* What the exercise asks: Report the count of lines in the records that contain "execute", without any added text.

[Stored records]
★ ★ ★ ★ ★ ★ ★

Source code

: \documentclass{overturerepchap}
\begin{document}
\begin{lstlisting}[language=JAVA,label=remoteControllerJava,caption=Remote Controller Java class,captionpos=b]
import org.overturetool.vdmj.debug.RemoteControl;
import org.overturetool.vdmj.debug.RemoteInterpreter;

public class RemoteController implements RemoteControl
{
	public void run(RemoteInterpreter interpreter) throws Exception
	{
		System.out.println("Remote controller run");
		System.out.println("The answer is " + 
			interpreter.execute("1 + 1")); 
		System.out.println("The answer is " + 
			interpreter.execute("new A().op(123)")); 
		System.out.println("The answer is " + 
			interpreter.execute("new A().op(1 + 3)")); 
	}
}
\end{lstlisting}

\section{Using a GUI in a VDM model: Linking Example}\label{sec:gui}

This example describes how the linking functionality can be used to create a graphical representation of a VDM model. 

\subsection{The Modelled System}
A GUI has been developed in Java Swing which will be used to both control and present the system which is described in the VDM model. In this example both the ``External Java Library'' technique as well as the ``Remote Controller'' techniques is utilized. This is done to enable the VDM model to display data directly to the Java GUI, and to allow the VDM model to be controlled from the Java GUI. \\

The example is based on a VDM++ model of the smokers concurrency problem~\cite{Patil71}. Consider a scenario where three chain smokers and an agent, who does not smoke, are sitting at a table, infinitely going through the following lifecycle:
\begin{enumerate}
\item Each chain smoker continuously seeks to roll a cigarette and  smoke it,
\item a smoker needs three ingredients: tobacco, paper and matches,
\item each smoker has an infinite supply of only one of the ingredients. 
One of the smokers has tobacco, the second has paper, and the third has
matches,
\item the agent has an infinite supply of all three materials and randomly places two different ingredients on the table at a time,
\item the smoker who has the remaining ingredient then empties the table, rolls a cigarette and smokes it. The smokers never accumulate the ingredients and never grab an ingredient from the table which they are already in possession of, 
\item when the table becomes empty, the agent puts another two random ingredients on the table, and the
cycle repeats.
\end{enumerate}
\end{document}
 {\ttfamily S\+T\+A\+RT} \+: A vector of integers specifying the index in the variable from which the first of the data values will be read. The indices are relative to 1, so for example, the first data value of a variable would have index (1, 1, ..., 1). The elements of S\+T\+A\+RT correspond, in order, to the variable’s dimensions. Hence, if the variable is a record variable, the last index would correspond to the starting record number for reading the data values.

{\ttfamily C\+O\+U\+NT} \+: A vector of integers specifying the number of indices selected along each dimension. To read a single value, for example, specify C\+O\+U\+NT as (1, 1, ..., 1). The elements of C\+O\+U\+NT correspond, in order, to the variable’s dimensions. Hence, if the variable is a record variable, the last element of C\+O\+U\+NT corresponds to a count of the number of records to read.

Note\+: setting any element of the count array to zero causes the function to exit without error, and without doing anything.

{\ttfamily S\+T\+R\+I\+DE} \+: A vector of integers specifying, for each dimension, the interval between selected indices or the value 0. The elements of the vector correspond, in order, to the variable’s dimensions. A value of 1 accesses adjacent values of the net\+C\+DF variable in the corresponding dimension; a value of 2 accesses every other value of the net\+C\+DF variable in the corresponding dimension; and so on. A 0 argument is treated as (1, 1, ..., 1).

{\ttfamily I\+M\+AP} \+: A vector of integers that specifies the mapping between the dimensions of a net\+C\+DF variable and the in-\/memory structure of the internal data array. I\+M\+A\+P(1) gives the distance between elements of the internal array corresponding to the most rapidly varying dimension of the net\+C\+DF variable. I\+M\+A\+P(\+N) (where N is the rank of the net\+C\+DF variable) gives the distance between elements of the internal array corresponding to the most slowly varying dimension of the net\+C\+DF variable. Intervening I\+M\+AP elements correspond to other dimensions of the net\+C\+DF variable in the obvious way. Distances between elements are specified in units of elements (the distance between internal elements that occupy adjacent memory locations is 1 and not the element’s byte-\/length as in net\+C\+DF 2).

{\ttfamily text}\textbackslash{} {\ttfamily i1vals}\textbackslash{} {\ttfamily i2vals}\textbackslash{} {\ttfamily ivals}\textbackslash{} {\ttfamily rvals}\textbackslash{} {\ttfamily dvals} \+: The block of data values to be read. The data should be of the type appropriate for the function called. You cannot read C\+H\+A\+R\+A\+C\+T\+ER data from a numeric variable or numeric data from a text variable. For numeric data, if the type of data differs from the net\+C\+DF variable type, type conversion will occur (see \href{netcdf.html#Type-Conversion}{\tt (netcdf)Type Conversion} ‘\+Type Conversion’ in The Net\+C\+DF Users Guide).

★ ★ ★ ★ ★ ★ ★

* Exercise output: 3